Data extracted from a collection
○ ○ ○ ○ ○ ○ ○
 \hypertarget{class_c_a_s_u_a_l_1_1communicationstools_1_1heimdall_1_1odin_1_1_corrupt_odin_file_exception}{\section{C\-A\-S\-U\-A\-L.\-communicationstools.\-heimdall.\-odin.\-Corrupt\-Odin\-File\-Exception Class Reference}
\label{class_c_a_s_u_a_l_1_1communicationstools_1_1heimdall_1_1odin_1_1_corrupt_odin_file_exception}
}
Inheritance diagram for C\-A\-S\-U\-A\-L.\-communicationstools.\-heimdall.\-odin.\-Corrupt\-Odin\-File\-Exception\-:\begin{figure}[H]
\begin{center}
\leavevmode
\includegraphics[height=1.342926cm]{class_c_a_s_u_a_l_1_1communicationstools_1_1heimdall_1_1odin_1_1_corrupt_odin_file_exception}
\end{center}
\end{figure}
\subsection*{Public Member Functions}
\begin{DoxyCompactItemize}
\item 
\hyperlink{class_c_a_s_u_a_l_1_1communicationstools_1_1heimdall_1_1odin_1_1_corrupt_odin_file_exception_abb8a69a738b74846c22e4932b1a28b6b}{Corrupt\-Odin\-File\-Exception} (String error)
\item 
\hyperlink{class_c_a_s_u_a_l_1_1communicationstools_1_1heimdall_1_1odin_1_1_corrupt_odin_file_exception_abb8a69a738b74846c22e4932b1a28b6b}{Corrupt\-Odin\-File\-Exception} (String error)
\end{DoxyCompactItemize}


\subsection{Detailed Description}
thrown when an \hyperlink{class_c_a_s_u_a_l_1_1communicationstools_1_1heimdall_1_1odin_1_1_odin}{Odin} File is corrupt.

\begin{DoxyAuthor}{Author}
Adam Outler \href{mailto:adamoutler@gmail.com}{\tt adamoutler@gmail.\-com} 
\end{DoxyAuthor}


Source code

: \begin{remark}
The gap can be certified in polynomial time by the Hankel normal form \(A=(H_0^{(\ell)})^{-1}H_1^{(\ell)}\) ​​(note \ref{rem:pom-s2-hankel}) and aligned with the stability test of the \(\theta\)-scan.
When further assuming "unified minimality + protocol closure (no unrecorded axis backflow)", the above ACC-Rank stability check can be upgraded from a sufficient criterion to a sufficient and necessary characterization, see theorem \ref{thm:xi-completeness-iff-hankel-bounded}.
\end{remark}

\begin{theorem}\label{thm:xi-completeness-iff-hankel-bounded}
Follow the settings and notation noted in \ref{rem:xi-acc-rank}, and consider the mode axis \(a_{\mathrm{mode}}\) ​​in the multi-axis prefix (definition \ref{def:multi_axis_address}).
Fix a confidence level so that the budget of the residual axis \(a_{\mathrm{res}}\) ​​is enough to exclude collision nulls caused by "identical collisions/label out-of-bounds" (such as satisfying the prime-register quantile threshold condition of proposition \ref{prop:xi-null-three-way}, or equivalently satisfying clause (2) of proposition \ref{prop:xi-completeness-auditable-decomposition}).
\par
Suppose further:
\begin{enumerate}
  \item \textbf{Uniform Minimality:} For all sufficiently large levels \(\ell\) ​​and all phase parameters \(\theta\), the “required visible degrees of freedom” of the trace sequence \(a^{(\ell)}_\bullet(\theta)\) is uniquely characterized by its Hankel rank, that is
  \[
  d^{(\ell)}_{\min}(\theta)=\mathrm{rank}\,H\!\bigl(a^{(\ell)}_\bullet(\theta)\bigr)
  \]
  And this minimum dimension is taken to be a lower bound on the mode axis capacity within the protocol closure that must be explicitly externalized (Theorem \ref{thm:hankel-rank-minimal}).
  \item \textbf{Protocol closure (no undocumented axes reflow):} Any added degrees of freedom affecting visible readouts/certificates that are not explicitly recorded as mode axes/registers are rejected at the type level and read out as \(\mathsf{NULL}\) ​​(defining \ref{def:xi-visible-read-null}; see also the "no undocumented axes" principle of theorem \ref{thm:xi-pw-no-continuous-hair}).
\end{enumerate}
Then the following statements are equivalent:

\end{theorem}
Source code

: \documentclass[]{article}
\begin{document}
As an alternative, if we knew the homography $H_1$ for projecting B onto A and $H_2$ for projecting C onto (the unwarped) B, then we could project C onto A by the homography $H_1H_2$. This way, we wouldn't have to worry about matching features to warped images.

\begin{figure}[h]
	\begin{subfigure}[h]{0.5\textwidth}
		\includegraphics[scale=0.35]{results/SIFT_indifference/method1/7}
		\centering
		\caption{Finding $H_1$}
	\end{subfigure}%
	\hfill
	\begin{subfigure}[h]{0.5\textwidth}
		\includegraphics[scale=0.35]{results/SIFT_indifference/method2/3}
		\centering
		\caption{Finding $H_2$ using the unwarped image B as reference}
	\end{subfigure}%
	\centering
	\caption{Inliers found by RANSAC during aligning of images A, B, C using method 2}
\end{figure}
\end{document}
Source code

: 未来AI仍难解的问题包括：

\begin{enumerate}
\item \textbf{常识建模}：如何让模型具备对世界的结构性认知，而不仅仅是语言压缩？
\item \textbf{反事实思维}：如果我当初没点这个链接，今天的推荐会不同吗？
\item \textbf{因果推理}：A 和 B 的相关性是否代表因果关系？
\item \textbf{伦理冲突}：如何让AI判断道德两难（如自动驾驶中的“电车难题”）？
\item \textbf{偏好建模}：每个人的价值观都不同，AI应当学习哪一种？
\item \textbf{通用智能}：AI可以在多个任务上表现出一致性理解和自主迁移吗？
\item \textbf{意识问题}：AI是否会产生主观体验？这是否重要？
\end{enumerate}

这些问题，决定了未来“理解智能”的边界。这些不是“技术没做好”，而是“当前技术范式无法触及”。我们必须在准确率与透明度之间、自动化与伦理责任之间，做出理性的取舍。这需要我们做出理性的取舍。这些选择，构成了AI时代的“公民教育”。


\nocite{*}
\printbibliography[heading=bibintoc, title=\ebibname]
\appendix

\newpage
○ ○ ○ ○ ○ ○ ○
What you need to do:
Every record listed above should be reproduced exactly.

Output of the exercise:
 \hypertarget{class_c_a_s_u_a_l_1_1communicationstools_1_1heimdall_1_1odin_1_1_corrupt_odin_file_exception}{\section{C\-A\-S\-U\-A\-L.\-communicationstools.\-heimdall.\-odin.\-Corrupt\-Odin\-File\-Exception Class Reference}
\label{class_c_a_s_u_a_l_1_1communicationstools_1_1heimdall_1_1odin_1_1_corrupt_odin_file_exception}
}
Inheritance diagram for C\-A\-S\-U\-A\-L.\-communicationstools.\-heimdall.\-odin.\-Corrupt\-Odin\-File\-Exception\-:\begin{figure}[H]
\begin{center}
\leavevmode
\includegraphics[height=1.342926cm]{class_c_a_s_u_a_l_1_1communicationstools_1_1heimdall_1_1odin_1_1_corrupt_odin_file_exception}
\end{center}
\end{figure}
\subsection*{Public Member Functions}
\begin{DoxyCompactItemize}
\item 
\hyperlink{class_c_a_s_u_a_l_1_1communicationstools_1_1heimdall_1_1odin_1_1_corrupt_odin_file_exception_abb8a69a738b74846c22e4932b1a28b6b}{Corrupt\-Odin\-File\-Exception} (String error)
\item 
\hyperlink{class_c_a_s_u_a_l_1_1communicationstools_1_1heimdall_1_1odin_1_1_corrupt_odin_file_exception_abb8a69a738b74846c22e4932b1a28b6b}{Corrupt\-Odin\-File\-Exception} (String error)
\end{DoxyCompactItemize}


\subsection{Detailed Description}
thrown when an \hyperlink{class_c_a_s_u_a_l_1_1communicationstools_1_1heimdall_1_1odin_1_1_odin}{Odin} File is corrupt.

\begin{DoxyAuthor}{Author}
Adam Outler \href{mailto:adamoutler@gmail.com}{\tt adamoutler@gmail.\-com} 
\end{DoxyAuthor}


Source code

: \begin{remark}
The gap can be certified in polynomial time by the Hankel normal form \(A=(H_0^{(\ell)})^{-1}H_1^{(\ell)}\) ​​(note \ref{rem:pom-s2-hankel}) and aligned with the stability test of the \(\theta\)-scan.
When further assuming "unified minimality + protocol closure (no unrecorded axis backflow)", the above ACC-Rank stability check can be upgraded from a sufficient criterion to a sufficient and necessary characterization, see theorem \ref{thm:xi-completeness-iff-hankel-bounded}.
\end{remark}

\begin{theorem}\label{thm:xi-completeness-iff-hankel-bounded}
Follow the settings and notation noted in \ref{rem:xi-acc-rank}, and consider the mode axis \(a_{\mathrm{mode}}\) ​​in the multi-axis prefix (definition \ref{def:multi_axis_address}).
Fix a confidence level so that the budget of the residual axis \(a_{\mathrm{res}}\) ​​is enough to exclude collision nulls caused by "identical collisions/label out-of-bounds" (such as satisfying the prime-register quantile threshold condition of proposition \ref{prop:xi-null-three-way}, or equivalently satisfying clause (2) of proposition \ref{prop:xi-completeness-auditable-decomposition}).
\par
Suppose further:
\begin{enumerate}
  \item \textbf{Uniform Minimality:} For all sufficiently large levels \(\ell\) ​​and all phase parameters \(\theta\), the “required visible degrees of freedom” of the trace sequence \(a^{(\ell)}_\bullet(\theta)\) is uniquely characterized by its Hankel rank, that is
  \[
  d^{(\ell)}_{\min}(\theta)=\mathrm{rank}\,H\!\bigl(a^{(\ell)}_\bullet(\theta)\bigr)
  \]
  And this minimum dimension is taken to be a lower bound on the mode axis capacity within the protocol closure that must be explicitly externalized (Theorem \ref{thm:hankel-rank-minimal}).
  \item \textbf{Protocol closure (no undocumented axes reflow):} Any added degrees of freedom affecting visible readouts/certificates that are not explicitly recorded as mode axes/registers are rejected at the type level and read out as \(\mathsf{NULL}\) ​​(defining \ref{def:xi-visible-read-null}; see also the "no undocumented axes" principle of theorem \ref{thm:xi-pw-no-continuous-hair}).
\end{enumerate}
Then the following statements are equivalent:

\end{theorem}
Source code

: \documentclass[]{article}
\begin{document}
As an alternative, if we knew the homography $H_1$ for projecting B onto A and $H_2$ for projecting C onto (the unwarped) B, then we could project C onto A by the homography $H_1H_2$. This way, we wouldn't have to worry about matching features to warped images.

\begin{figure}[h]
	\begin{subfigure}[h]{0.5\textwidth}
		\includegraphics[scale=0.35]{results/SIFT_indifference/method1/7}
		\centering
		\caption{Finding $H_1$}
	\end{subfigure}%
	\hfill
	\begin{subfigure}[h]{0.5\textwidth}
		\includegraphics[scale=0.35]{results/SIFT_indifference/method2/3}
		\centering
		\caption{Finding $H_2$ using the unwarped image B as reference}
	\end{subfigure}%
	\centering
	\caption{Inliers found by RANSAC during aligning of images A, B, C using method 2}
\end{figure}
\end{document}
Source code

: 未来AI仍难解的问题包括：

\begin{enumerate}
\item \textbf{常识建模}：如何让模型具备对世界的结构性认知，而不仅仅是语言压缩？
\item \textbf{反事实思维}：如果我当初没点这个链接，今天的推荐会不同吗？
\item \textbf{因果推理}：A 和 B 的相关性是否代表因果关系？
\item \textbf{伦理冲突}：如何让AI判断道德两难（如自动驾驶中的“电车难题”）？
\item \textbf{偏好建模}：每个人的价值观都不同，AI应当学习哪一种？
\item \textbf{通用智能}：AI可以在多个任务上表现出一致性理解和自主迁移吗？
\item \textbf{意识问题}：AI是否会产生主观体验？这是否重要？
\end{enumerate}

这些问题，决定了未来“理解智能”的边界。这些不是“技术没做好”，而是“当前技术范式无法触及”。我们必须在准确率与透明度之间、自动化与伦理责任之间，做出理性的取舍。这需要我们做出理性的取舍。这些选择，构成了AI时代的“公民教育”。


\nocite{*}
\printbibliography[heading=bibintoc, title=\ebibname]
\appendix

\newpage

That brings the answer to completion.